Extracted material Block Start
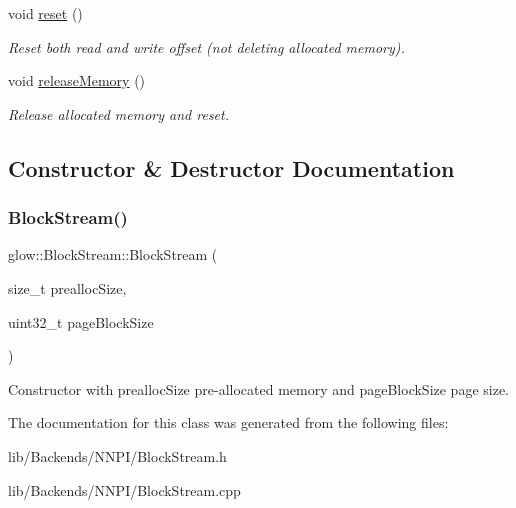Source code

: \begin{DoxyCompactItemize}
void \hyperlink{classglow_1_1_block_stream_a2e7d260c31548fec456369ada8772f96}{reset} ()
\begin{DoxyCompactList}\small\item\em Reset both read and write offset (not deleting allocated memory). \end{DoxyCompactList}\item 
\mbox{\label{classglow_1_1_block_stream_a9df3e1185786a9647279627b42526ac6}} 
void \hyperlink{classglow_1_1_block_stream_a9df3e1185786a9647279627b42526ac6}{release\+Memory} ()
\begin{DoxyCompactList}\small\item\em Release allocated memory and reset. \end{DoxyCompactList}\end{DoxyCompactItemize}


\subsection{Constructor \& Destructor Documentation}
\mbox{\label{classglow_1_1_block_stream_a2477bdde2366295d7a27087a011b824b}} 
\subsubsection{\texorpdfstring{Block\+Stream()}{BlockStream()}}
{\footnotesize\ttfamily glow\+::\+Block\+Stream\+::\+Block\+Stream (\begin{DoxyParamCaption}\item[{size\+\_\+t}]{prealloc\+Size,  }\item[{uint32\+\_\+t}]{page\+Block\+Size }\end{DoxyParamCaption})}

Constructor with prealloc\+Size pre-\/allocated memory and page\+Block\+Size page size. 

The documentation for this class was generated from the following files\+:\begin{DoxyCompactItemize}
\item 
lib/\+Backends/\+N\+N\+P\+I/Block\+Stream.\+h\item 
lib/\+Backends/\+N\+N\+P\+I/Block\+Stream.\+cpp\end{DoxyCompactItemize}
Extracted material Block End
(Task brief)
Copy out every line of the material above precisely, omitting the pictures.

(Solution for this task)
Source code

: \begin{DoxyCompactItemize}
void \hyperlink{classglow_1_1_block_stream_a2e7d260c31548fec456369ada8772f96}{reset} ()
\begin{DoxyCompactList}\small\item\em Reset both read and write offset (not deleting allocated memory). \end{DoxyCompactList}\item 
\mbox{\label{classglow_1_1_block_stream_a9df3e1185786a9647279627b42526ac6}} 
void \hyperlink{classglow_1_1_block_stream_a9df3e1185786a9647279627b42526ac6}{release\+Memory} ()
\begin{DoxyCompactList}\small\item\em Release allocated memory and reset. \end{DoxyCompactList}\end{DoxyCompactItemize}


\subsection{Constructor \& Destructor Documentation}
\mbox{\label{classglow_1_1_block_stream_a2477bdde2366295d7a27087a011b824b}} 
\subsubsection{\texorpdfstring{Block\+Stream()}{BlockStream()}}
{\footnotesize\ttfamily glow\+::\+Block\+Stream\+::\+Block\+Stream (\begin{DoxyParamCaption}\item[{size\+\_\+t}]{prealloc\+Size,  }\item[{uint32\+\_\+t}]{page\+Block\+Size }\end{DoxyParamCaption})}

Constructor with prealloc\+Size pre-\/allocated memory and page\+Block\+Size page size. 

The documentation for this class was generated from the following files\+:\begin{DoxyCompactItemize}
\item 
lib/\+Backends/\+N\+N\+P\+I/Block\+Stream.\+h\item 
lib/\+Backends/\+N\+N\+P\+I/Block\+Stream.\+cpp\end{DoxyCompactItemize}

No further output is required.